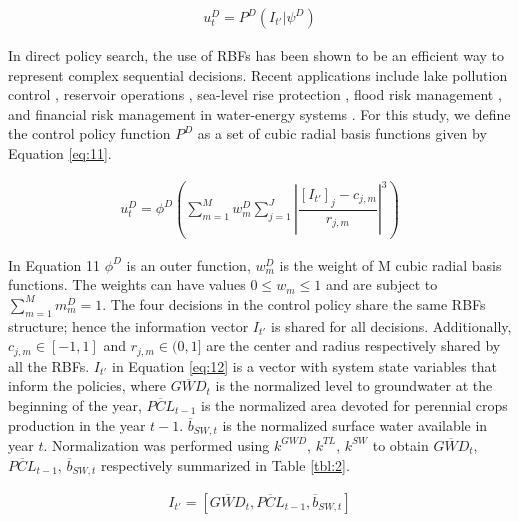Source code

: \documentclass[a4paper,fleqn]{cas-sc}
\begin{document}
\begin{align}
u_{t}^D = P^{D}(I_{t'}|\psi^{D})
\end{align}

In direct policy search, the use of RBFs has been shown to be an efficient way to represent complex sequential decisions. Recent applications include lake pollution control \citep{quinn_direct_2017}, reservoir operations \citep{giuliani_universal_2014, zatarain_salazar_balancing_2017,giuliani_state---art_2021}, sea-level rise protection \citep{garner_using_2018}, flood risk management \citep{wang_incorporating_2023}, and financial risk management in water-energy systems \citep{gupta_can_2020,hamilton_stream_2022}. For this study, we define the control policy function $P^D$ as a set of cubic radial basis functions given by Equation \ref{eq:11}.

\begin{align}\label{eq:11}
u_{t}^D = \phi^{D}\left(\sum_{m=1}^M w_{m}^D \sum_{j=1}^J \left\lvert\dfrac{[I_{t'}]_{j}-c_{j,m}}{r_{j,m}}\right\rvert^{3}\right)
\end{align}

In Equation 11 $\phi^{D}$ is an outer function, $w_{m}^D$ is the weight of M cubic radial basis functions. The weights can have values $ 0 \leq w_{m} \leq 1$ and are subject to $\sum_{m=1}^M m_{m}^D= 1$. The four decisions in the control policy share the same RBFs structure; hence the information vector $I_{t'}$ is shared for all decisions. Additionally, $c_{j,m} \in [-1,1]$ and $r_{j,m} \in (0,1]$ are the center and radius respectively shared by all the RBFs. $I_{t'}$ in Equation \ref{eq:12} is a vector with system state variables that inform the policies, where $\overline{GWD}_{t}$ is the normalized level to groundwater at the beginning of the year, $\overline{PCL}_{t-1}$ is the normalized area devoted for perennial crops production in the year $t-1$. $\overline{b}_{SW,t}$ is the normalized surface water available in year $t$. Normalization was performed using $k^{GWD}$, $k^{TL}$, $k^{SW}$ to obtain $\overline{GWD}_{t}$, $\overline{PCL}_{t-1}$, $\overline{b}_{SW,t}$ respectively summarized in Table \ref{tbl:2}.

\begin{align}\label{eq:12}
I_{t'} = [\overline{GWD}_{t},\overline{PCL}_{t-1},\overline{b}_{SW,t}]
\end{align}
\end{document}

§ **What to work on**: Only the lines from the one holding "In Equation 11" through the end of the listing should be given again, exactly and with both ends included.

§ **Solution to the problem**:
In Equation 11 $\phi^{D}$ is an outer function, $w_{m}^D$ is the weight of M cubic radial basis functions. The weights can have values $ 0 \leq w_{m} \leq 1$ and are subject to $\sum_{m=1}^M m_{m}^D= 1$. The four decisions in the control policy share the same RBFs structure; hence the information vector $I_{t'}$ is shared for all decisions. Additionally, $c_{j,m} \in [-1,1]$ and $r_{j,m} \in (0,1]$ are the center and radius respectively shared by all the RBFs. $I_{t'}$ in Equation \ref{eq:12} is a vector with system state variables that inform the policies, where $\overline{GWD}_{t}$ is the normalized level to groundwater at the beginning of the year, $\overline{PCL}_{t-1}$ is the normalized area devoted for perennial crops production in the year $t-1$. $\overline{b}_{SW,t}$ is the normalized surface water available in year $t$. Normalization was performed using $k^{GWD}$, $k^{TL}$, $k^{SW}$ to obtain $\overline{GWD}_{t}$, $\overline{PCL}_{t-1}$, $\overline{b}_{SW,t}$ respectively summarized in Table \ref{tbl:2}.

\begin{align}\label{eq:12}
I_{t'} = [\overline{GWD}_{t},\overline{PCL}_{t-1},\overline{b}_{SW,t}]
\end{align}
\end{document}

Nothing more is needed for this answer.